The Australian Competition and Consumer Commission - which has now instituted Federal Court proceedings against Australia’s largest telco - said in a statement on Thursday that Telstra has admitted it breached Australian Consumer Law and acted unconscionably when sales staff at five licensed Telstra-branded stores signed up 108 Indigenous consumers to multiple post-paid mobile contracts which they did not understand and could not afford between January 2016 to August 2018.
In each case, these contracts were entered into with individual consumers on a single day when they visited a store, the ACCC notes.
The ACCC said Telstra has admitted that staff at five stores in the Northern Territory, South Australia and Western Australia used unfair selling tactics and took advantage of a substantially stronger bargaining position when selling post-paid mobile products on behalf of Telstra.
“Many of the consumers spoke English as a second or third language, had difficulties understanding Telstra’s written contracts, and many were unemployed and relied on government benefits or pensions as the primary source of their limited income. Some lived in remote areas where Telstra provided the only mobile network,” the ACCC said in its statement.
“In some cases, sales staff at the Telstra licensed stores did not provide a full and proper explanation of consumer’s financial exposure under the contracts and, in some cases, falsely represented that consumers were receiving products for 'free'.
“In many instances, sales staff also manipulated credit assessments, so consumers who otherwise may have failed its credit assessment could enter into post-paid mobile contracts. This included falsely indicating that a consumer was employed.”
The ACCC says Telstra’s board and senior executives were unaware of the improper sales practices when they occurred, and Telstra has acknowledged that it had no effective systems in place to detect or prevent this type of conduct.
“Telstra has agreed to the filing of consent orders and joint submissions in Court in support of penalties totalling $50 million being imposed by the Court. It is a matter for the Court to decide whether these penalties are appropriate.”
“This case exposes extremely serious conduct which exploited social, language, literacy and cultural vulnerabilities of these Indigenous consumers,” ACCC Chair Rod Sims said.
“Even though Telstra became increasingly aware of elements of the improper practices by sales staff at Telstra licensed stores over time, it failed to act quickly enough to stop it, and these practices continued and caused further, serious and avoidable financial hardship to Indigenous consumers.”
The ACCC says that the average debt per consumer was more than $7400. and the improper sales practices caused many of the affected consumers severe personal financial hardship and great distress - and Telstra referred some unpaid debts to debt collectors, which had the potential to cause those consumers to feel further personal and cultural shame and embarrassment.
“These debts significantly impacted the affected individuals.
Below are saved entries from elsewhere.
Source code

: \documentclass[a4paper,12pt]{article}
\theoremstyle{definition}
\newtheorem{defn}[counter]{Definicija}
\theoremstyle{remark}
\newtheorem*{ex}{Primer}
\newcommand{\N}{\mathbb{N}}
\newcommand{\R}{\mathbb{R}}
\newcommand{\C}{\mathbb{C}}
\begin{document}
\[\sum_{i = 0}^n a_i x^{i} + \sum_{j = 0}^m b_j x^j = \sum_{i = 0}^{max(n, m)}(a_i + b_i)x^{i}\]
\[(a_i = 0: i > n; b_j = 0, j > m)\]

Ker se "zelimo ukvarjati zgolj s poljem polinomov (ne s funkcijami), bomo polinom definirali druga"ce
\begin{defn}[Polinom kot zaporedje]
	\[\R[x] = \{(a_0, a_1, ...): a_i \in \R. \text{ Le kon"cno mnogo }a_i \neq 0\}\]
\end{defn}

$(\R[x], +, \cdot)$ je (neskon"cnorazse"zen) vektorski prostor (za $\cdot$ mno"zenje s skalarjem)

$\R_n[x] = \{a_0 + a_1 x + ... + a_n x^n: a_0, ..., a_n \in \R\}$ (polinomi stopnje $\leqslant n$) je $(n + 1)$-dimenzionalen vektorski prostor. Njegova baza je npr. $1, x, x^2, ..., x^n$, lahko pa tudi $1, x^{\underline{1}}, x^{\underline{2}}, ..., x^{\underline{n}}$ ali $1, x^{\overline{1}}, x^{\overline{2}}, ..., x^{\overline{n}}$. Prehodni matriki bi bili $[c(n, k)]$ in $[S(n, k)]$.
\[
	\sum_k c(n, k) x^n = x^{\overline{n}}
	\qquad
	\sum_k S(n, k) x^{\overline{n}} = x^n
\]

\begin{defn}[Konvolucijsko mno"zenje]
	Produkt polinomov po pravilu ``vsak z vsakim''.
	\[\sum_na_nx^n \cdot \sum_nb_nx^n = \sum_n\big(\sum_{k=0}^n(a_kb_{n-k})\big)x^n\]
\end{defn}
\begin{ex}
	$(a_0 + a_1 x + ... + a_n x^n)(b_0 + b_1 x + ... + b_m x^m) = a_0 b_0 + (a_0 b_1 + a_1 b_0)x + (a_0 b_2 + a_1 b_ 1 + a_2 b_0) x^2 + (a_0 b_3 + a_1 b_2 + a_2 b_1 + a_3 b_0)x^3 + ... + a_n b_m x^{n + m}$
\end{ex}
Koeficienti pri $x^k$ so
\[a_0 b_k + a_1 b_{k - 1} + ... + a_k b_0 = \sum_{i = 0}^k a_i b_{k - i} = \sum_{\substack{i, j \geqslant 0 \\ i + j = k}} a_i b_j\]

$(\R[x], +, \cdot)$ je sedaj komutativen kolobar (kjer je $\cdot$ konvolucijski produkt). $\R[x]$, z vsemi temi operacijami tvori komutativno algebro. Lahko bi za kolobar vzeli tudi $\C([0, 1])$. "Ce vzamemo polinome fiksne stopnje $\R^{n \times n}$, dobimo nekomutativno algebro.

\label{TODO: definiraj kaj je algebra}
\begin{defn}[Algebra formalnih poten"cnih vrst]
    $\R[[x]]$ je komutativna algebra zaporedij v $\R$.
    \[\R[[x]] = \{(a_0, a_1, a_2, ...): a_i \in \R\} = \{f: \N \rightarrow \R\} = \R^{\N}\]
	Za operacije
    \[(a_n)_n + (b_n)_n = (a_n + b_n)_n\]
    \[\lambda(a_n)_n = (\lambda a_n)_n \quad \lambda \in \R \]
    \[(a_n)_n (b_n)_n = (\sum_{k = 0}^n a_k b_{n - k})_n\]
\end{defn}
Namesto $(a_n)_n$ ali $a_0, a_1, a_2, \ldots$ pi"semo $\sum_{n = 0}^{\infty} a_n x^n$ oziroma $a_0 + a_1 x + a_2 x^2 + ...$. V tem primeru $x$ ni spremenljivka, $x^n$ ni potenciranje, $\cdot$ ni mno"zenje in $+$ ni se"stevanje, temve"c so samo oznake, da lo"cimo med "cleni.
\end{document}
For example, one consumer had a debt of over $19,000; another experienced extreme anxiety worrying they would go to jail if they didn’t pay; and yet another used money withdrawn from their superannuation towards paying their Telstra debt,” Sims said.
The ACCC says the Federal Court will decide at a later date whether the orders sought are appropriate and, if imposed by the Court, the penalties would be the second highest total penalties ever imposed under Australian Consumer Law.
Sims says Telstra has since taken steps to waive the debts, refund money paid and put in place steps to reduce the risk of similar conduct in the future.
In addition to the remedies to be determined by the Court, the ACCC has accepted a court-enforceable undertaking from Telstra in which Telstra undertakes to provide remediation to affected consumers, improve its existing compliance program, review and expand its Indigenous telephone hotline and enhance its digital literacy program for consumers in certain remote areas.
“Telstra is Australia’s largest telecommunications provider. It has clearly failed to meet community expectations for appropriate business behaviour,” Sims said.
“This case is a reminder to all businesses to ensure that they comply with Australian Consumer Law in their dealings with all consumers, especially vulnerable consumers in regional or remote communities.”